Simple User Defined Models

To quickly implement a new supervised model in MLJ, it suffices to:

Define a mutable struct to store hyperparameters. This is either a subtype of Probabilistic{Any} or Deterministic{Any}, depending on whether probabilistic or ordinary point predictions are intended. This struct is the model.
Define a fit method, dispatched on the model, returning learned parameters, also known as the fit-result.
Define a predict method, dispatched on the model, and passed the fit-result, to return predictions on new patterns.

In the examples below, the training input X of fit, and the new input Xnew passed to predict, are tables.
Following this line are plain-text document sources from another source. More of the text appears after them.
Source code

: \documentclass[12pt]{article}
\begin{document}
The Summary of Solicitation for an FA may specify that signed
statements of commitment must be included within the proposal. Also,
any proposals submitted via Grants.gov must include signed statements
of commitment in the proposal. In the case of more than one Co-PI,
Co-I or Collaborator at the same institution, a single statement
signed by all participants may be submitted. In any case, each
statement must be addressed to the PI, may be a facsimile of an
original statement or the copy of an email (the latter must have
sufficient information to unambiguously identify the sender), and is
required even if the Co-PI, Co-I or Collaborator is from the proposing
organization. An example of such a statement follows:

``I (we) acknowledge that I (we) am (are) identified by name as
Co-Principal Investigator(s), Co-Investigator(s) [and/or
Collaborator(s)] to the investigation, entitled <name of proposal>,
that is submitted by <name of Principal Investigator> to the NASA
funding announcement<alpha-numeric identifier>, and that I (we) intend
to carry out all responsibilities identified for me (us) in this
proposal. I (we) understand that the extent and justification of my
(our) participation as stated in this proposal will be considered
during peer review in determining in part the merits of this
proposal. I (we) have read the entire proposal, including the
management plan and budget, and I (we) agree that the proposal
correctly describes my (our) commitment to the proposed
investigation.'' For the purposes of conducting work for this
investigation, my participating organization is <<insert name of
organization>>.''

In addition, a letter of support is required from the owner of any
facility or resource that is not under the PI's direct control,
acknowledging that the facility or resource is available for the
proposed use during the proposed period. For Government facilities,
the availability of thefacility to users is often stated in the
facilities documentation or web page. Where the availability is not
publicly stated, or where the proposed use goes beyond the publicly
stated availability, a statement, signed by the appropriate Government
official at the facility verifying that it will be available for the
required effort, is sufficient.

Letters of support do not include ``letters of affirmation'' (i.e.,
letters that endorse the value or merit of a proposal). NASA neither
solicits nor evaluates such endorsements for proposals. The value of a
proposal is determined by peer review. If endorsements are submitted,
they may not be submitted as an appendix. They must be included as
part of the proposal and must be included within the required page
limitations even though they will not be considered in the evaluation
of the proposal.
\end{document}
Each training target y is a Vector or CategoricalVector, according to its scientific type, or a table in the multivariate case.

The predicitions returned by predict have the same form as y for deterministic models, but are Vectors of distibutions for probabilistic models.

For your models to implement an optional update method, to buy into the MLJ logging protocol, or report training statistics or other model-specific functionality, a fit method with a slightly different signature and output is required. To enable checks of the scientific type of data passed to your model by MLJ's meta-algorithms, one needs to implement additional traits. A clean! method can be defined to check that hyperparameter values are within normal ranges. For details, see Adding Models for General Use.

For an unsupervised model, implement transform and, optionally, inverse_transform using the same signature at `predict below.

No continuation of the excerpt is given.